Malraux a contribué à l’oubli d’une des plus brillantes périodes de notre histoire de l’art.


Et si Malraux avait eu tort?
Jules-Eugène Lenepveu, Les Muses et les Heures du jour et de la nuit (détail), fusain sur papier, carton pour le plafond de l'Opéra de Paris, 1870.

Il y a soixante ans, André Malraux a fait recouvrir par Marc Chagall le plafond peint par Jules Lenepveu à l’Opéra de Paris, sans doute le plus beau de la capital. A Angers, une exposition rend hommage à ce peintre admiré par Charles Garnier et oublié par la modernité.


Nous sommes en 1960. Malraux accompagne de Gaulle à une soirée de gala à l’Opéra. Le ministre s’ennuie à mourir. Ce n’est pas son truc, l’art lyrique. Il regarde le plafond, œuvre de Lenepveu, et c’est une nouvelle déception. Pouah ! C’est « académique », c’est de l’« art officiel ». Il lui vient alors l’idée de rafraîchir ce décor comme on change un vieux papier peint. À l’époque, la charte de Venise[1] n’existe pas et le ministre chargé du patrimoine peut librement vandaliser ce patrimoine ancien pour le remplacer par des œuvres modernes, plus à son goût.

Crinoline ou robe d’été ?

Dès l’entracte, Malraux téléphone à Chagall. Ils sont amis et se sont déjà rendu des services. Le ministre veut que le peintre repeigne par-dessus ces vieilleries quelque chose de « nouveau ». Chagall accepte sans états d’âme, mais le projet suscite une tempête de protestations internationales. Malraux n’a cure des grincheux et autres passéistes. Cependant, il consent à ce que Chagall ne peigne pas directement sur la toile existante, mais sur une coque qui pourra être déposée, si les goûts changent. L’hostilité au projet est telle que l’artiste, qui travaille avec trois décorateurs de théâtre pour agrandir son modèle préparatoire, doit le faire dans un hangar tenu secret et gardé par l’armée !
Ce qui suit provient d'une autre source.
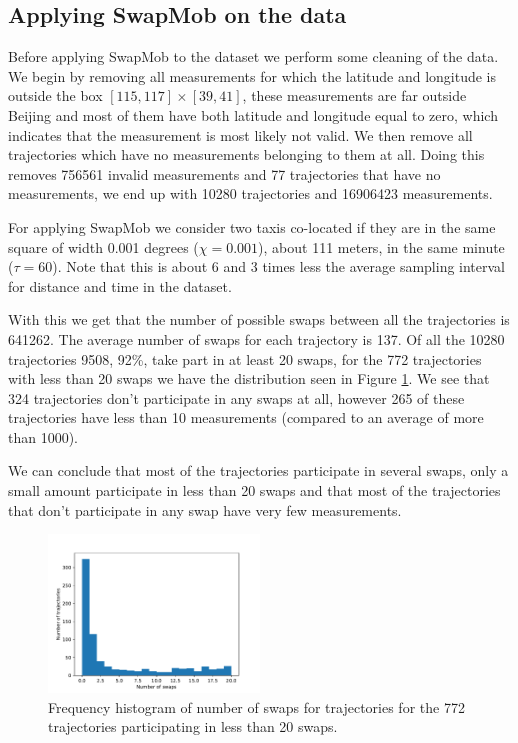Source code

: \documentclass{llncs}
\begin{document}
\subsection{Applying SwapMob on the data}
Before applying SwapMob to the dataset we perform some cleaning of the
data. We begin by removing all measurements for which the latitude and
longitude is outside the box $[115, 117] \times [39, 41]$, these
measurements are far outside Beijing and most of them have both
latitude and longitude equal to zero, which indicates that the
measurement is most likely not valid. We then remove all trajectories
which have no measurements belonging to them at all. Doing this
removes 756561 invalid measurements and 77 trajectories that have no
measurements, we end up with 10280 trajectories and 16906423
measurements.

For applying SwapMob we consider two taxis co-located if they are in
the same square of width 0.001 degrees ($\chi = 0.001$), about 111
meters, in the same minute ($\tau = 60$). Note that this is about 6
and 3 times less the average sampling interval for distance and time
in the dataset.

With this we get that the number of possible swaps between all the
trajectories is 641262. The average number of swaps for each
trajectory is 137. Of all the 10280 trajectories 9508, 92\%, take part
in at least 20 swaps, for the 772 trajectories with less than 20 swaps
we have the distribution seen in Figure \ref{fig:swaps-distribution}.
We see that 324 trajectories don't participate in any swaps at all,
however 265 of these trajectories have less than 10 measurements
(compared to an average of more than 1000).

We can conclude that most of the trajectories participate in several
swaps, only a small amount participate in less than 20 swaps and that
most of the trajectories that don't participate in any swap have very
few measurements.

\begin{figure}
  \center
  \includegraphics[width=0.5\textwidth]{figures/swaps-distribution.pdf}
  \caption{Frequency histogram of number of swaps for trajectories for
    the 772 trajectories participating in less than 20 swaps.}
  \label{fig:swaps-distribution}
\end{figure}
\end{document}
Contrairement à la peinture d’origine qui laisse des plages de respiration, notamment une vaste lacune au centre, Chagall bourre tout l’espace disponible. Finalement, le nouveau plafond de l’Opéra est inauguré en septembre 1964. Une bonne partie du public apprécie toutefois le changement, à la façon d’une robe d’été multicolore remplaçant sans chichis les lourdes crinolines du Second Empire. Il faut d’ailleurs reconnaître que le plafond de Chagall n’est pas dénué de charme.

Lenepveu, sinon rien

La peinture camouflée est d’un certain Jules Lenepveu (1819-1898). Est-elle donc si mauvaise ? On ne peut répondre à la question sans difficulté : aucune photo convenable n’a été prise avant qu’elle soit recouverte. Nous n’avons que des clichés flous et sombres. Cependant, grâce à l’exposition d’Angers, on peut penser que le plafond d’origine était somptueux et parfaitement légitime. Un modèle réduit, peint par l’artiste lui-même, permet de se forger cette opinion. On y voit une ronde tumultueuse de corps et de drapés, brillamment rythmée de contrastes et de couleurs. C’est beaucoup plus frais, vif et élégant que sur les mauvaises photos.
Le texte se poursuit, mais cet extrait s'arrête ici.